Assimilation: The blood carries the digested food to cell and the excessive absorbed food that is not utilized is stored in the liver as Glycogen (It is said to be animal starch).
Large Intestine: The undigested and unabsorbed food passes through large intestine here water and salt absorbed from undigested food and rest are spell out to anus (Anus contain Sphincter machine).

How does the nutrition take place in the plant body?

The real site of photosynthesis in plant in chloroplast. Present in middle portion of leaf called mesophyll layer. Plant prepare glucose(C6H12O6) and stored as a starch (Complex sugar)
(i) Upper layer of leaf is known as Epidermal.
(ii) Middle part of leaf is known as Mesophyll.
(iii) Lower part of leaf is known as Epidermal.
In Chloroplast there are three type of pigment are present.
(i) Green pigment
(ii) Colour pigment
(iii) Colourless pigment

Discuss about the Heterotrophic nutrition and also define the other mode of nutrition?

The type of nutrition in which organisms derive their food (nutrients) from other living organisms. In heterotrophic nutrition, the energy is derived from the intake and digestion of the organic substances, normally of plant or animal tissue.
Heterotrophic mode of nutrition is of different types:
(i) Saprophytic Nutrition: Organisms that feed on dead decay body is known as saprophytes and this process is known as saprophytic nutrition. For example, Mushroom, Fungi, Bacteria and Yeast etc.
(ii) Parasitic Nutrition: It refer to the mode of obtaining food synthesis by others. The organism which obtain food is called parasite and the organism from which food is absorbed is called the Host. The nutrition is absorbed in Fungi, Bacteria, a few plants like cuscta and some and some animal like Plasmodium and roundworm.
(iii) Holozoic Nutrition: It refer to the mode of nutrition in which the complex organic matter in the form of solid food is ingested digested and then absorbed into the cells and utilized, example Amoeba, frog, human being.

The Nutrition in Amoeba

The mode of nutrition in amoeba is holozoic and it is omnivorous. It feeds on unicellular plant or animal such as paramecium, Oscillatoria, etc. the various steps of nutrition are ingestion, digestion, assimilation, egestion. when amoeba comes in contact with food particle, it sends are pseudopodia which engulf the prey by forming a food cup. This process is ingestion. When the tips of the encircling pseudopodia touch each other, the food is encaptured into a bag called food vacuole. This step is digestion. The food vacuole serves as a temporary stomach secreting digested juice. The digested food gets absorbed and diffuses into the cytoplasm and them assimilated. Egestion of digested food takes place at any point on the surface of the body that is there is no fixed anus.

10th Science Chapter 6 Important Questions Set – 3

What are the steps of Holozoic nutrition?

Ingestion: The taking in of food.
Digestion: The process of converting complex food into simple soluble form by action of enzymes.
Absorption: The mixing of simple soluble food into blood.
Assimilation: The process by which food is transported to cells for its utilization.
Egestion: The removal of undigested food outside the body.

Describe the Circulation system of human body?

Blood. We have four to six liters of blood. It is also known as connective tissue.

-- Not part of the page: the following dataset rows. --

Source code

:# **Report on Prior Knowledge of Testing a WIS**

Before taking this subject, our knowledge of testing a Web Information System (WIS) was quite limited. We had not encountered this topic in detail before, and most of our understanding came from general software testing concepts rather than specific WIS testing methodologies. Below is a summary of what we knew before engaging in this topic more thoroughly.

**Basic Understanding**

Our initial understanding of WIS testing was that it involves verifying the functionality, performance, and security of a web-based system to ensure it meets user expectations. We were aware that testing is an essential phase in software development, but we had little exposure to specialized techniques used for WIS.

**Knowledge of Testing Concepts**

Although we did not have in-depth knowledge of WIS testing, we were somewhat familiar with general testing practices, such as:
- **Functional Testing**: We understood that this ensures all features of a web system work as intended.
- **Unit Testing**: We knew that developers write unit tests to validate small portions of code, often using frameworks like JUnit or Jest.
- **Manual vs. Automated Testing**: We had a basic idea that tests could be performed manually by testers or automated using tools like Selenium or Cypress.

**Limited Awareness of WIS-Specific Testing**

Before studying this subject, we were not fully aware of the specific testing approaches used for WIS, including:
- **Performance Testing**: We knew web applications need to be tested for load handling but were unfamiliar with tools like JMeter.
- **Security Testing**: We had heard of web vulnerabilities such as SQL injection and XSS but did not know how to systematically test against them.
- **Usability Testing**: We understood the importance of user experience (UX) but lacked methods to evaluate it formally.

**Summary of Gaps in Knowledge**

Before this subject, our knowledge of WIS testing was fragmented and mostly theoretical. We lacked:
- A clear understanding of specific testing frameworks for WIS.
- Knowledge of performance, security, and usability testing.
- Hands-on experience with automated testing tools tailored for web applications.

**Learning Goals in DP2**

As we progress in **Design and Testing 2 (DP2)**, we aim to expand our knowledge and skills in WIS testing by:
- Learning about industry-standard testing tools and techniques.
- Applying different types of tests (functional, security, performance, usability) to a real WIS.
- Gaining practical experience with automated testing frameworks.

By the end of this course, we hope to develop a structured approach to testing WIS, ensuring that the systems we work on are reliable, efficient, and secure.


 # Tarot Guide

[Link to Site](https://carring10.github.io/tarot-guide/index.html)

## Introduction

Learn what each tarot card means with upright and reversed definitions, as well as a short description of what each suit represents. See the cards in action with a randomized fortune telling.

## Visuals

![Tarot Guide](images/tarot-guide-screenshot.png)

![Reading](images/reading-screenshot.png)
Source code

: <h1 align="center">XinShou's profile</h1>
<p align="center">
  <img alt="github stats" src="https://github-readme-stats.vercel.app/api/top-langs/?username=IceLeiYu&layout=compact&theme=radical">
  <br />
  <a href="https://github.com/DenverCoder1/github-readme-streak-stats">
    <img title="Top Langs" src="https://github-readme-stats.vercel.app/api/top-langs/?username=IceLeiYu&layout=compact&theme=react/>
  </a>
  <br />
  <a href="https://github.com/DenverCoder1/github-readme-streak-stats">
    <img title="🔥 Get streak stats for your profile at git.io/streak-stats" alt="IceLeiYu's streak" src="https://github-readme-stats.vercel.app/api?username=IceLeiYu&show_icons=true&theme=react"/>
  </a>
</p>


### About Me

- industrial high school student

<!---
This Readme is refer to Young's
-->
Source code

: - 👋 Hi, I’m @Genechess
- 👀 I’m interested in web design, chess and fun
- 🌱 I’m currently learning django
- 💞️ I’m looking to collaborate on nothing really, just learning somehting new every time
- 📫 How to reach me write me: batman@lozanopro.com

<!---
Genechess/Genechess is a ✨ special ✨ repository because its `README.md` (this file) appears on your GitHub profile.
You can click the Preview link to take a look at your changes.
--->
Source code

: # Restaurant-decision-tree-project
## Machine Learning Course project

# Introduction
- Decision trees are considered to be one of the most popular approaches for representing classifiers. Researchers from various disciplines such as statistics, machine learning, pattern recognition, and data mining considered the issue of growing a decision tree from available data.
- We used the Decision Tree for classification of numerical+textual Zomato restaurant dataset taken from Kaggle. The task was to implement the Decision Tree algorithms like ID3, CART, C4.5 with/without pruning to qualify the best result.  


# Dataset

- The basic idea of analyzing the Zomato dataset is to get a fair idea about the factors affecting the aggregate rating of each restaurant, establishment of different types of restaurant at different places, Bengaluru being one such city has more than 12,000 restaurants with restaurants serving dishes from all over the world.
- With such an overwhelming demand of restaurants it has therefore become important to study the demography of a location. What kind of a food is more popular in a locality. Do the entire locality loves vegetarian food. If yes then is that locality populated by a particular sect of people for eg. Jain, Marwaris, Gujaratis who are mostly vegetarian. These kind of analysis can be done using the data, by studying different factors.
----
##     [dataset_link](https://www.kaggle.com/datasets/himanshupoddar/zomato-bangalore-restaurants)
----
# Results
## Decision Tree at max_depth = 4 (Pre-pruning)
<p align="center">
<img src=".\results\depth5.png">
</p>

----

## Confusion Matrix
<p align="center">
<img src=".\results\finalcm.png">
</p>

That is the transport medium of the circulatory system. The two main function of blood are to transport nutrients and oxygen to the cells and to carry carbon dioxide, urea and other waste from the cell.
RBC: RBC are five million in numbering in our body. RBC contain hemoglobin which helps in carrying oxygen with blood. The red colour of blood is only due to the presence of hemoglobin.
Enzymes: Exocrine gland.
Hormones: Endocrine gland.
The excess of RBC has been destroyed by liver. RBC are biconcave discs have no nucleus which gives largest surface area and allowing them to fold up and passed through the smallest capillaries.
WBC: WBC help in making the immune system of the body. It creates antibodies. When bacteria enter in our body.
Blood Platelets: Platelets are rounded, colourless, biconvex and non-nucleated cells which help in coagulation of blood. They are called thermobocytes, they are formed in bone marrow.
Blood Plasma: Approximately 55% of blood is made up of plasma. It is 90% water and 10% dissolved molecules. It is of three type Albomins(helps in water regulation), Immunoglobins (antibodies), Fibrinogen.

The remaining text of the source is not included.